▸ ACTIVITY: Exact copy, no pictures: reproduce every record below as it stands.

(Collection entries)
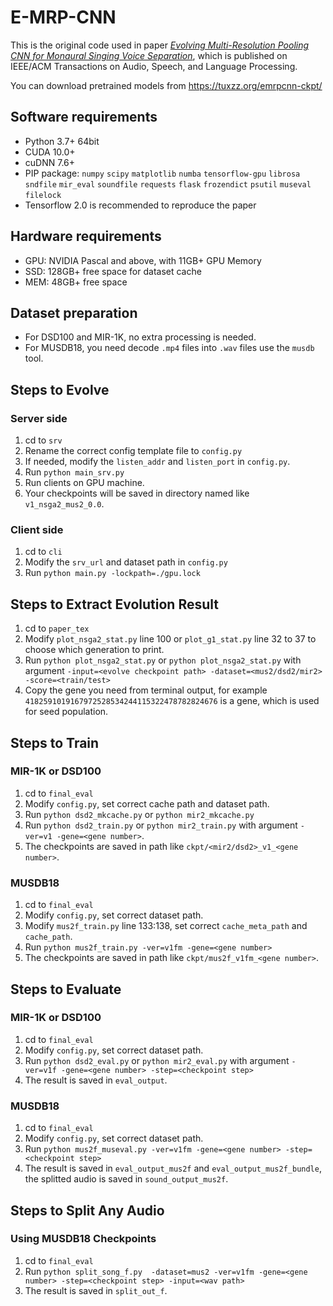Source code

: # E-MRP-CNN
This is the original code used in paper *[Evolving Multi-Resolution Pooling CNN for Monaural Singing Voice Separation](https://ieeexplore.ieee.org/document/9325566)*, which is published on IEEE/ACM Transactions on Audio, Speech, and Language Processing.

You can download pretrained models from https://tuxzz.org/emrpcnn-ckpt/

## Software requirements
* Python 3.7+ 64bit
* CUDA 10.0+
* cuDNN 7.6+
* PIP package: `numpy` `scipy` `matplotlib` `numba` `tensorflow-gpu` `librosa` `sndfile` `mir_eval` `soundfile` `requests` `flask` `frozendict` `psutil` `museval` `filelock`
* Tensorflow 2.0 is recommended to reproduce the paper

## Hardware requirements
* GPU: NVIDIA Pascal and above, with 11GB+ GPU Memory
* SSD: 128GB+ free space for dataset cache
* MEM: 48GB+ free space

## Dataset preparation
* For DSD100 and MIR-1K, no extra processing is needed.
* For MUSDB18, you need decode `.mp4` files into `.wav` files use the `musdb` tool.

## Steps to Evolve
### Server side
1. cd to `srv`
2. Rename the correct config template file to `config.py`
3. If needed, modify the `listen_addr` and `listen_port` in `config.py`.
4. Run `python main_srv.py`
5. Run clients on GPU machine.
6. Your checkpoints will be saved in directory named like `v1_nsga2_mus2_0.0`.

### Client side
1. cd to `cli`
2. Modify the `srv_url` and dataset path in `config.py`
3. Run `python main.py -lockpath=./gpu.lock`

## Steps to Extract Evolution Result
1. cd to `paper_tex`
2. Modify `plot_nsga2_stat.py` line 100 or `plot_g1_stat.py` line 32 to 37 to choose which generation to print.
3. Run `python plot_nsga2_stat.py` or `python plot_nsga2_stat.py` with argument `-input=<evolve checkpoint path> -dataset=<mus2/dsd2/mir2> -score=<train/test>`
4. Copy the gene you need from terminal output, for example `4182591019167972528534244115322478782824676` is a gene, which is used for seed population.

## Steps to Train
### MIR-1K or DSD100
1. cd to `final_eval`
2. Modify `config.py`, set correct cache path and dataset path.
3. Run `python dsd2_mkcache.py` or `python mir2_mkcache.py`
4. Run `python dsd2_train.py` or `python mir2_train.py` with argument `-ver=v1 -gene=<gene number>`.
5. The checkpoints are saved in path like `ckpt/<mir2/dsd2>_v1_<gene number>`.

### MUSDB18
1. cd to `final_eval`
2. Modify `config.py`, set correct dataset path.
3. Modify `mus2f_train.py` line 133:138, set correct `cache_meta_path` and `cache_path`.
4. Run `python mus2f_train.py -ver=v1fm -gene=<gene number>`
5. The checkpoints are saved in path like `ckpt/mus2f_v1fm_<gene number>`.

## Steps to Evaluate
### MIR-1K or DSD100
1. cd to `final_eval`
2. Modify `config.py`, set correct dataset path.
3. Run `python dsd2_eval.py` or `python mir2_eval.py` with argument `-ver=v1f -gene=<gene number> -step=<checkpoint step>`
4. The result is saved in `eval_output`.

### MUSDB18
1. cd to `final_eval`
2. Modify `config.py`, set correct dataset path.
3. Run `python mus2f_museval.py -ver=v1fm -gene=<gene number> -step=<checkpoint step>`
4. The result is saved in `eval_output_mus2f` and `eval_output_mus2f_bundle`, the splitted audio is saved in `sound_output_mus2f`.

## Steps to Split Any Audio
### Using MUSDB18 Checkpoints
1. cd to `final_eval`
2. Run `python split_song_f.py  -dataset=mus2 -ver=v1fm -gene=<gene number> -step=<checkpoint step> -input=<wav path>`
3. The result is saved in `split_out_f`.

▸ TASK RESPONSE:
Source code

: # E-MRP-CNN
This is the original code used in paper *[Evolving Multi-Resolution Pooling CNN for Monaural Singing Voice Separation](https://ieeexplore.ieee.org/document/9325566)*, which is published on IEEE/ACM Transactions on Audio, Speech, and Language Processing.

You can download pretrained models from https://tuxzz.org/emrpcnn-ckpt/

## Software requirements
* Python 3.7+ 64bit
* CUDA 10.0+
* cuDNN 7.6+
* PIP package: `numpy` `scipy` `matplotlib` `numba` `tensorflow-gpu` `librosa` `sndfile` `mir_eval` `soundfile` `requests` `flask` `frozendict` `psutil` `museval` `filelock`
* Tensorflow 2.0 is recommended to reproduce the paper

## Hardware requirements
* GPU: NVIDIA Pascal and above, with 11GB+ GPU Memory
* SSD: 128GB+ free space for dataset cache
* MEM: 48GB+ free space

## Dataset preparation
* For DSD100 and MIR-1K, no extra processing is needed.
* For MUSDB18, you need decode `.mp4` files into `.wav` files use the `musdb` tool.

## Steps to Evolve
### Server side
1. cd to `srv`
2. Rename the correct config template file to `config.py`
3. If needed, modify the `listen_addr` and `listen_port` in `config.py`.
4. Run `python main_srv.py`
5. Run clients on GPU machine.
6. Your checkpoints will be saved in directory named like `v1_nsga2_mus2_0.0`.

### Client side
1. cd to `cli`
2. Modify the `srv_url` and dataset path in `config.py`
3. Run `python main.py -lockpath=./gpu.lock`

## Steps to Extract Evolution Result
1. cd to `paper_tex`
2. Modify `plot_nsga2_stat.py` line 100 or `plot_g1_stat.py` line 32 to 37 to choose which generation to print.
3. Run `python plot_nsga2_stat.py` or `python plot_nsga2_stat.py` with argument `-input=<evolve checkpoint path> -dataset=<mus2/dsd2/mir2> -score=<train/test>`
4. Copy the gene you need from terminal output, for example `4182591019167972528534244115322478782824676` is a gene, which is used for seed population.

## Steps to Train
### MIR-1K or DSD100
1. cd to `final_eval`
2. Modify `config.py`, set correct cache path and dataset path.
3. Run `python dsd2_mkcache.py` or `python mir2_mkcache.py`
4. Run `python dsd2_train.py` or `python mir2_train.py` with argument `-ver=v1 -gene=<gene number>`.
5. The checkpoints are saved in path like `ckpt/<mir2/dsd2>_v1_<gene number>`.

### MUSDB18
1. cd to `final_eval`
2. Modify `config.py`, set correct dataset path.
3. Modify `mus2f_train.py` line 133:138, set correct `cache_meta_path` and `cache_path`.
4. Run `python mus2f_train.py -ver=v1fm -gene=<gene number>`
5. The checkpoints are saved in path like `ckpt/mus2f_v1fm_<gene number>`.

## Steps to Evaluate
### MIR-1K or DSD100
1. cd to `final_eval`
2. Modify `config.py`, set correct dataset path.
3. Run `python dsd2_eval.py` or `python mir2_eval.py` with argument `-ver=v1f -gene=<gene number> -step=<checkpoint step>`
4. The result is saved in `eval_output`.

### MUSDB18
1. cd to `final_eval`
2. Modify `config.py`, set correct dataset path.
3. Run `python mus2f_museval.py -ver=v1fm -gene=<gene number> -step=<checkpoint step>`
4. The result is saved in `eval_output_mus2f` and `eval_output_mus2f_bundle`, the splitted audio is saved in `sound_output_mus2f`.

## Steps to Split Any Audio
### Using MUSDB18 Checkpoints
1. cd to `final_eval`
2. Run `python split_song_f.py  -dataset=mus2 -ver=v1fm -gene=<gene number> -step=<checkpoint step> -input=<wav path>`
3. The result is saved in `split_out_f`.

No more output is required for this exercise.